_Work order_: Restate all of the entries verbatim.

[Exercise data Boundary: Start]

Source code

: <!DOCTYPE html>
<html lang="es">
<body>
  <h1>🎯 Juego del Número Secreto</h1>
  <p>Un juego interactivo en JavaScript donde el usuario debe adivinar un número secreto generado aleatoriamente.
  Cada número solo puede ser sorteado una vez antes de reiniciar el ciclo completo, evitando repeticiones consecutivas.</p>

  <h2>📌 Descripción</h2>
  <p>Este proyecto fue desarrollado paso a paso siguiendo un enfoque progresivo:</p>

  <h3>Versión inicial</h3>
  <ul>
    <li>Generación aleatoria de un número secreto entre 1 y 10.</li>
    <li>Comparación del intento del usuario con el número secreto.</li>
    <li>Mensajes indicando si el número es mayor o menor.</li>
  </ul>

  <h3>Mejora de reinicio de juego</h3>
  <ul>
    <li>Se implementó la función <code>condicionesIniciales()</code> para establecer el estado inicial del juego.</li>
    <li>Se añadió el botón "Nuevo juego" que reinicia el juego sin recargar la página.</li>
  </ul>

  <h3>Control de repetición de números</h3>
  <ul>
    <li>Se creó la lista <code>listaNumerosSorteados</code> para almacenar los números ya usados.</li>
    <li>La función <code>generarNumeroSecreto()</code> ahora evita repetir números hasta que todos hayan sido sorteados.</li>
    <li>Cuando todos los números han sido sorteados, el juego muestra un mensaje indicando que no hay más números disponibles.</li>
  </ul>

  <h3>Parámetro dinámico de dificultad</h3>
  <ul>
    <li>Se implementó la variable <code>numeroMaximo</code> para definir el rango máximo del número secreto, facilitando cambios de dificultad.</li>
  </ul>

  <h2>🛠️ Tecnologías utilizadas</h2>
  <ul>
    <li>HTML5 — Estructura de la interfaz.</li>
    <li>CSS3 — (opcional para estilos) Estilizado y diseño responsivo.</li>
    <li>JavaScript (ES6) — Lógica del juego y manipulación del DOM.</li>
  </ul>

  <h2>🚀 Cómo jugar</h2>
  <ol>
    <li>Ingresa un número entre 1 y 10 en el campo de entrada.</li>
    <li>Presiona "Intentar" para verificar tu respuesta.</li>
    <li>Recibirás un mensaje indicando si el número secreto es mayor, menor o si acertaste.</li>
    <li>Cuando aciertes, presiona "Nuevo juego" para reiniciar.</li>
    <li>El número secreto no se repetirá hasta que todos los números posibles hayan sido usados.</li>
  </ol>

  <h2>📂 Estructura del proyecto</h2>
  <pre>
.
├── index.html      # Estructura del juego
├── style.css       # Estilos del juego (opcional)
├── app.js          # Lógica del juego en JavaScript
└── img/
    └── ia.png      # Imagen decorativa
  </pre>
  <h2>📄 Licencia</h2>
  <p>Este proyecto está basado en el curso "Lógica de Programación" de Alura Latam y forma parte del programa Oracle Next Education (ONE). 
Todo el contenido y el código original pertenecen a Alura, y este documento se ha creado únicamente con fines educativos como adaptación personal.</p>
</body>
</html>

[Exercise data Boundary: End]

_Task response_:
Source code

: <!DOCTYPE html>
<html lang="es">
<body>
  <h1>🎯 Juego del Número Secreto</h1>
  <p>Un juego interactivo en JavaScript donde el usuario debe adivinar un número secreto generado aleatoriamente.
  Cada número solo puede ser sorteado una vez antes de reiniciar el ciclo completo, evitando repeticiones consecutivas.</p>

  <h2>📌 Descripción</h2>
  <p>Este proyecto fue desarrollado paso a paso siguiendo un enfoque progresivo:</p>

  <h3>Versión inicial</h3>
  <ul>
    <li>Generación aleatoria de un número secreto entre 1 y 10.</li>
    <li>Comparación del intento del usuario con el número secreto.</li>
    <li>Mensajes indicando si el número es mayor o menor.</li>
  </ul>

  <h3>Mejora de reinicio de juego</h3>
  <ul>
    <li>Se implementó la función <code>condicionesIniciales()</code> para establecer el estado inicial del juego.</li>
    <li>Se añadió el botón "Nuevo juego" que reinicia el juego sin recargar la página.</li>
  </ul>

  <h3>Control de repetición de números</h3>
  <ul>
    <li>Se creó la lista <code>listaNumerosSorteados</code> para almacenar los números ya usados.</li>
    <li>La función <code>generarNumeroSecreto()</code> ahora evita repetir números hasta que todos hayan sido sorteados.</li>
    <li>Cuando todos los números han sido sorteados, el juego muestra un mensaje indicando que no hay más números disponibles.</li>
  </ul>

  <h3>Parámetro dinámico de dificultad</h3>
  <ul>
    <li>Se implementó la variable <code>numeroMaximo</code> para definir el rango máximo del número secreto, facilitando cambios de dificultad.</li>
  </ul>

  <h2>🛠️ Tecnologías utilizadas</h2>
  <ul>
    <li>HTML5 — Estructura de la interfaz.</li>
    <li>CSS3 — (opcional para estilos) Estilizado y diseño responsivo.</li>
    <li>JavaScript (ES6) — Lógica del juego y manipulación del DOM.</li>
  </ul>

  <h2>🚀 Cómo jugar</h2>
  <ol>
    <li>Ingresa un número entre 1 y 10 en el campo de entrada.</li>
    <li>Presiona "Intentar" para verificar tu respuesta.</li>
    <li>Recibirás un mensaje indicando si el número secreto es mayor, menor o si acertaste.</li>
    <li>Cuando aciertes, presiona "Nuevo juego" para reiniciar.</li>
    <li>El número secreto no se repetirá hasta que todos los números posibles hayan sido usados.</li>
  </ol>

  <h2>📂 Estructura del proyecto</h2>
  <pre>
.
├── index.html      # Estructura del juego
├── style.css       # Estilos del juego (opcional)
├── app.js          # Lógica del juego en JavaScript
└── img/
    └── ia.png      # Imagen decorativa
  </pre>
  <h2>📄 Licencia</h2>
  <p>Este proyecto está basado en el curso "Lógica de Programación" de Alura Latam y forma parte del programa Oracle Next Education (ONE). 
Todo el contenido y el código original pertenecen a Alura, y este documento se ha creado únicamente con fines educativos como adaptación personal.</p>
</body>
</html>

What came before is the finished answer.